(Stored data)
=== Begin Enclosure ===
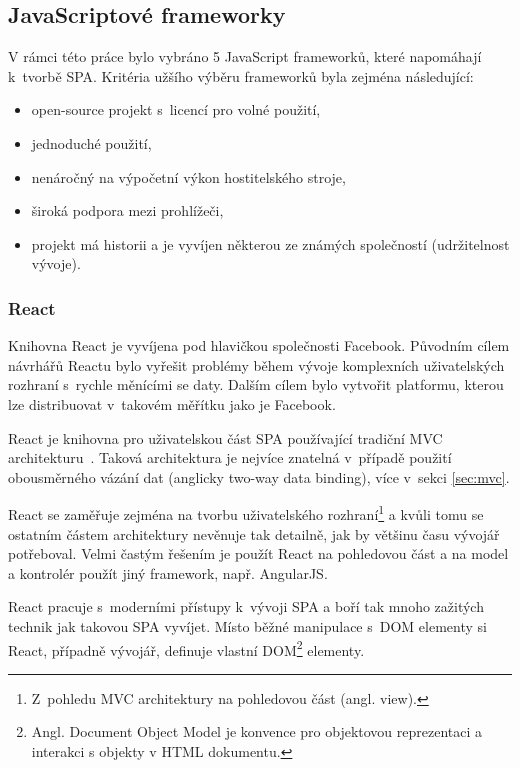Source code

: \subsection{JavaScriptové frameworky}

V rámci této práce bylo vybráno 5 JavaScript frameworků, které napomáhají k~tvorbě SPA. Kritéria užšího výběru frameworků byla zejména následující:

\begin{itemize}  
\item open-source projekt s~licencí pro volné použití,
\item jednoduché použití,
\item nenáročný na výpočetní výkon hostitelského stroje,
\item široká podpora mezi prohlížeči,
\item projekt má historii a je vyvíjen některou ze známých společností (udržitelnost vývoje).
\end{itemize}

\subsubsection*{React~\cite{react}}
Knihovna React je vyvíjena pod hlavičkou společnosti Facebook. Původním cílem návrhářů Reactu bylo vyřešit problémy během vývoje komplexních uživatelských rozhraní s~rychle měnícími se daty. Dalším cílem bylo vytvořit platformu, kterou lze distribuovat v~takovém měřítku jako je Facebook.

React je knihovna pro uživatelskou část SPA používající tradiční MVC architekturu~\cite{mvc}. Taková architektura je nejvíce znatelná v~případě použití obousměrného vázání dat (anglicky two-way data binding), více v~sekci \ref{sec:mvc}.

React se zaměřuje zejména na tvorbu uživatelského rozhraní\footnote{Z~pohledu MVC architektury na pohledovou část (angl. view).} a kvůli tomu se ostatním částem architektury nevěnuje tak detailně, jak by většinu času vývojář potřeboval. Velmi častým řešením je použít React na pohledovou část a na model a kontrolér použít jiný framework, např. AngularJS.

React pracuje s~moderními přístupy k~vývoji SPA a boří tak mnoho zažitých technik jak takovou SPA vyvíjet. Místo běžné manipulace s~DOM elementy si React, případně vývojář, definuje vlastní DOM\footnote{Angl. Document Object Model je konvence pro objektovou reprezentaci a interakci s objekty v HTML dokumentu.} elementy.

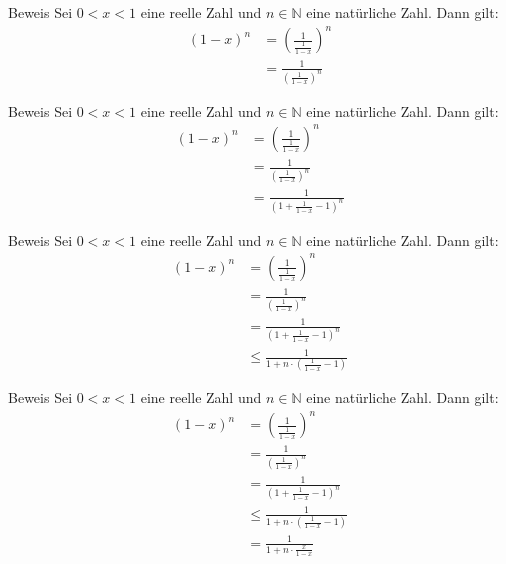 \documentclass[10pt]{beamer}
\def\bN{\mathbb{N}}
\begin{document}
\begin{frame}{Beweis}
    Sei \( 0 < x < 1 \) eine reelle Zahl und \( n \in \bN \) eine natürliche Zahl. Dann gilt:
    \begin{align*}
        \left( 1 - x \right)^{n}
        & = \left( \frac{1}{\frac{1}{1 - x}} \right)^{n} \\
        & = \frac{1}{\left( \frac{1}{1 - x} \right)^{n}}
    \end{align*}
\end{frame}



\begin{frame}{Beweis}
    Sei \( 0 < x < 1 \) eine reelle Zahl und \( n \in \bN \) eine natürliche Zahl. Dann gilt:
    \begin{align*}
        \left( 1 - x \right)^{n} 
        & = \left( \frac{1}{\frac{1}{1 - x}} \right)^{n} \\
        & = \frac{1}{\left( \frac{1}{1 - x} \right)^{n}} \\
        & = \frac{1}{\left( 1 + \frac{1}{1 - x} - 1 \right)^{n}}
    \end{align*}
\end{frame}



\begin{frame}{Beweis}
    Sei \( 0 < x < 1 \) eine reelle Zahl und \( n \in \bN \) eine natürliche Zahl. Dann gilt:
    \begin{align*}
        \left( 1 - x \right)^{n} 
        & = \left( \frac{1}{\frac{1}{1 - x}} \right)^{n} \\
        & = \frac{1}{\left( \frac{1}{1 - x} \right)^{n}} \\
        & = \frac{1}{\left( 1 + \frac{1}{1 - x} - 1 \right)^{n}} \\
        & \leq \frac{1}{1 + n \cdot \left( \frac{1}{1 - x} - 1 \right)}
    \end{align*}
\end{frame}



\begin{frame}{Beweis}
    Sei \( 0 < x < 1 \) eine reelle Zahl und \( n \in \bN \) eine natürliche Zahl. Dann gilt:
    \begin{align*}
        \left( 1 - x \right)^{n} 
        & = \left( \frac{1}{\frac{1}{1 - x}} \right)^{n} \\
        & = \frac{1}{\left( \frac{1}{1 - x} \right)^{n}} \\
        & = \frac{1}{\left( 1 + \frac{1}{1 - x} - 1 \right)^{n}} \\
        & \leq \frac{1}{1 + n \cdot \left( \frac{1}{1 - x} - 1 \right)} \\
        & = \frac{1}{1 + n \cdot \frac{x}{1 - x}}
    \end{align*}
\end{frame}
\end{document}
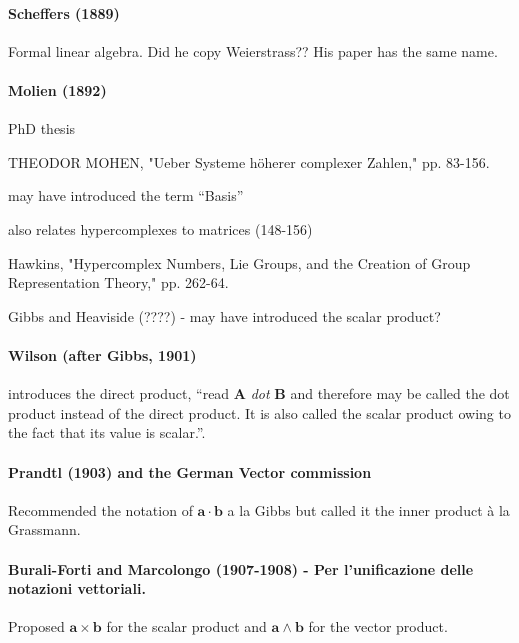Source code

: \paragraph{Scheffers (1889)~\cite{Scheffers1889}}

Formal linear algebra. Did he copy Weierstrass?? His paper has the same name.


\paragraph{Molien (1892)}

PhD thesis

THEODOR MOHEN, "Ueber Systeme höherer complexer Zahlen," pp. 83-156.

may have introduced the term ``Basis''

also relates hypercomplexes to matrices (148-156)

Hawkins, "Hypercomplex Numbers, Lie Groups, and the
Creation of Group Representation Theory," pp. 262-64.

Gibbs and Heaviside (????) - may have introduced the scalar product?

\paragraph{Wilson (after Gibbs, 1901)}

\cite[p. 55]{Wilson1901} introduces the direct product, ``read \textbf{A} \textit{dot} \textbf{B} and therefore may be called the dot product instead of the direct product. It is also called the scalar product owing to the fact that its value is scalar.''.



\paragraph{Prandtl (1903) and the German Vector commission}

Recommended the notation of $\mathbf{a} \cdot \mathbf{b}$ a la Gibbs but called it the inner product à la Grassmann.

\paragraph{Burali-Forti and Marcolongo (1907-1908) - Per l’unificazione delle notazioni vettoriali.}

Proposed $\mathbf{a}\times\mathbf{b}$ for the scalar product and  $\mathbf{a}\wedge\mathbf{b}$ for the vector product.


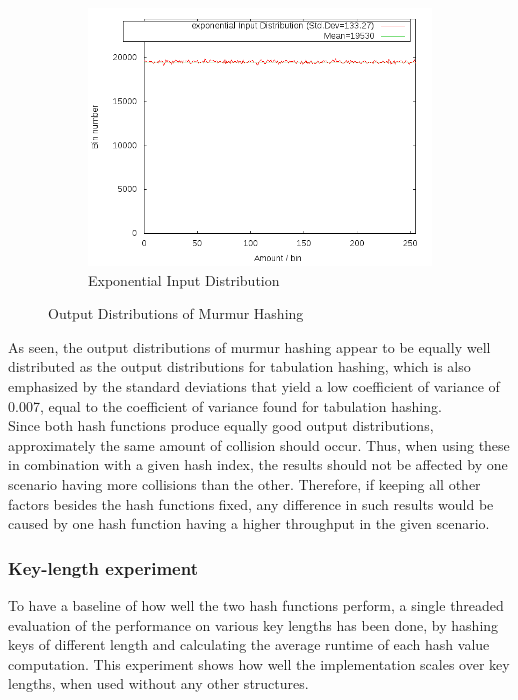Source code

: \documentclass[11pt]{article} %
\begin{document}
\begin{figure}[H]\ContinuedFloat
    \centering
    \begin{subfigure}[b]{0.45\textwidth}
        \includegraphics[width=\textwidth]{Graphs/Dist/Murmur_exponential_dist.png}
        \caption{Exponential Input Distribution}
        \label{fig:murmur_dist_exp}
    \end{subfigure}
    \caption{Output Distributions of Murmur Hashing}\label{fig:murmur_dist}
\end{figure}
As seen, the output distributions of murmur hashing appear to be equally well distributed as the output distributions for tabulation hashing, which is also emphasized by the standard deviations that yield a low coefficient of variance of 0.007, equal to the coefficient of variance found for tabulation hashing.\\

Since both hash functions produce equally good output distributions, approximately the same amount of collision should occur. Thus, when using these in combination with a given hash index, the results should not be affected by one scenario having more collisions than the other. Therefore, if keeping all other factors besides the hash functions fixed, any difference in such results would be caused by one hash function having a higher throughput in the given scenario.

\subsubsection{Key-length experiment}
\label{subsubsec:hash_func_key_len}
To have a baseline of how well the two hash functions perform, a single threaded evaluation of the performance on various key lengths has been done, by hashing keys of different length and calculating the average runtime of each hash value computation. This experiment shows how well the implementation scales over key lengths, when used without any other structures. \\
\end{document}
=== End Enclosure ===
• [Your task]: Send back the data above verbatim, leaving out its pictures.

• [Your response]:
Source code

: \subsection{JavaScriptové frameworky}

V rámci této práce bylo vybráno 5 JavaScript frameworků, které napomáhají k~tvorbě SPA. Kritéria užšího výběru frameworků byla zejména následující:

\begin{itemize}  
\item open-source projekt s~licencí pro volné použití,
\item jednoduché použití,
\item nenáročný na výpočetní výkon hostitelského stroje,
\item široká podpora mezi prohlížeči,
\item projekt má historii a je vyvíjen některou ze známých společností (udržitelnost vývoje).
\end{itemize}

\subsubsection*{React~\cite{react}}
Knihovna React je vyvíjena pod hlavičkou společnosti Facebook. Původním cílem návrhářů Reactu bylo vyřešit problémy během vývoje komplexních uživatelských rozhraní s~rychle měnícími se daty. Dalším cílem bylo vytvořit platformu, kterou lze distribuovat v~takovém měřítku jako je Facebook.

React je knihovna pro uživatelskou část SPA používající tradiční MVC architekturu~\cite{mvc}. Taková architektura je nejvíce znatelná v~případě použití obousměrného vázání dat (anglicky two-way data binding), více v~sekci \ref{sec:mvc}.

React se zaměřuje zejména na tvorbu uživatelského rozhraní\footnote{Z~pohledu MVC architektury na pohledovou část (angl. view).} a kvůli tomu se ostatním částem architektury nevěnuje tak detailně, jak by většinu času vývojář potřeboval. Velmi častým řešením je použít React na pohledovou část a na model a kontrolér použít jiný framework, např. AngularJS.

React pracuje s~moderními přístupy k~vývoji SPA a boří tak mnoho zažitých technik jak takovou SPA vyvíjet. Místo běžné manipulace s~DOM elementy si React, případně vývojář, definuje vlastní DOM\footnote{Angl. Document Object Model je konvence pro objektovou reprezentaci a interakci s objekty v HTML dokumentu.} elementy.

 \documentclass[10pt]{beamer}
\def\bN{\mathbb{N}}
\begin{document}
\begin{frame}{Beweis}
    Sei \( 0 < x < 1 \) eine reelle Zahl und \( n \in \bN \) eine natürliche Zahl. Dann gilt:
    \begin{align*}
        \left( 1 - x \right)^{n}
        & = \left( \frac{1}{\frac{1}{1 - x}} \right)^{n} \\
        & = \frac{1}{\left( \frac{1}{1 - x} \right)^{n}}
    \end{align*}
\end{frame}



\begin{frame}{Beweis}
    Sei \( 0 < x < 1 \) eine reelle Zahl und \( n \in \bN \) eine natürliche Zahl. Dann gilt:
    \begin{align*}
        \left( 1 - x \right)^{n} 
        & = \left( \frac{1}{\frac{1}{1 - x}} \right)^{n} \\
        & = \frac{1}{\left( \frac{1}{1 - x} \right)^{n}} \\
        & = \frac{1}{\left( 1 + \frac{1}{1 - x} - 1 \right)^{n}}
    \end{align*}
\end{frame}



\begin{frame}{Beweis}
    Sei \( 0 < x < 1 \) eine reelle Zahl und \( n \in \bN \) eine natürliche Zahl. Dann gilt:
    \begin{align*}
        \left( 1 - x \right)^{n} 
        & = \left( \frac{1}{\frac{1}{1 - x}} \right)^{n} \\
        & = \frac{1}{\left( \frac{1}{1 - x} \right)^{n}} \\
        & = \frac{1}{\left( 1 + \frac{1}{1 - x} - 1 \right)^{n}} \\
        & \leq \frac{1}{1 + n \cdot \left( \frac{1}{1 - x} - 1 \right)}
    \end{align*}
\end{frame}



\begin{frame}{Beweis}
    Sei \( 0 < x < 1 \) eine reelle Zahl und \( n \in \bN \) eine natürliche Zahl. Dann gilt:
    \begin{align*}
        \left( 1 - x \right)^{n} 
        & = \left( \frac{1}{\frac{1}{1 - x}} \right)^{n} \\
        & = \frac{1}{\left( \frac{1}{1 - x} \right)^{n}} \\
        & = \frac{1}{\left( 1 + \frac{1}{1 - x} - 1 \right)^{n}} \\
        & \leq \frac{1}{1 + n \cdot \left( \frac{1}{1 - x} - 1 \right)} \\
        & = \frac{1}{1 + n \cdot \frac{x}{1 - x}}
    \end{align*}
\end{frame}
\end{document}
Source code

: \paragraph{Scheffers (1889)~\cite{Scheffers1889}}

Formal linear algebra. Did he copy Weierstrass?? His paper has the same name.


\paragraph{Molien (1892)}

PhD thesis

THEODOR MOHEN, "Ueber Systeme höherer complexer Zahlen," pp. 83-156.

may have introduced the term ``Basis''

also relates hypercomplexes to matrices (148-156)

Hawkins, "Hypercomplex Numbers, Lie Groups, and the
Creation of Group Representation Theory," pp. 262-64.

Gibbs and Heaviside (????) - may have introduced the scalar product?

\paragraph{Wilson (after Gibbs, 1901)}

\cite[p. 55]{Wilson1901} introduces the direct product, ``read \textbf{A} \textit{dot} \textbf{B} and therefore may be called the dot product instead of the direct product. It is also called the scalar product owing to the fact that its value is scalar.''.



\paragraph{Prandtl (1903) and the German Vector commission}

Recommended the notation of $\mathbf{a} \cdot \mathbf{b}$ a la Gibbs but called it the inner product à la Grassmann.

\paragraph{Burali-Forti and Marcolongo (1907-1908) - Per l’unificazione delle notazioni vettoriali.}

Proposed $\mathbf{a}\times\mathbf{b}$ for the scalar product and  $\mathbf{a}\wedge\mathbf{b}$ for the vector product.


Source code

: \documentclass[11pt]{article} %
\begin{document}
\begin{figure}[H]\ContinuedFloat
    \centering
    \begin{subfigure}[b]{0.45\textwidth}
        \includegraphics[width=\textwidth]{Graphs/Dist/Murmur_exponential_dist.png}
        \caption{Exponential Input Distribution}
        \label{fig:murmur_dist_exp}
    \end{subfigure}
    \caption{Output Distributions of Murmur Hashing}\label{fig:murmur_dist}
\end{figure}
As seen, the output distributions of murmur hashing appear to be equally well distributed as the output distributions for tabulation hashing, which is also emphasized by the standard deviations that yield a low coefficient of variance of 0.007, equal to the coefficient of variance found for tabulation hashing.\\

Since both hash functions produce equally good output distributions, approximately the same amount of collision should occur. Thus, when using these in combination with a given hash index, the results should not be affected by one scenario having more collisions than the other. Therefore, if keeping all other factors besides the hash functions fixed, any difference in such results would be caused by one hash function having a higher throughput in the given scenario.

\subsubsection{Key-length experiment}
\label{subsubsec:hash_func_key_len}
To have a baseline of how well the two hash functions perform, a single threaded evaluation of the performance on various key lengths has been done, by hashing keys of different length and calculating the average runtime of each hash value computation. This experiment shows how well the implementation scales over key lengths, when used without any other structures. \\
\end{document}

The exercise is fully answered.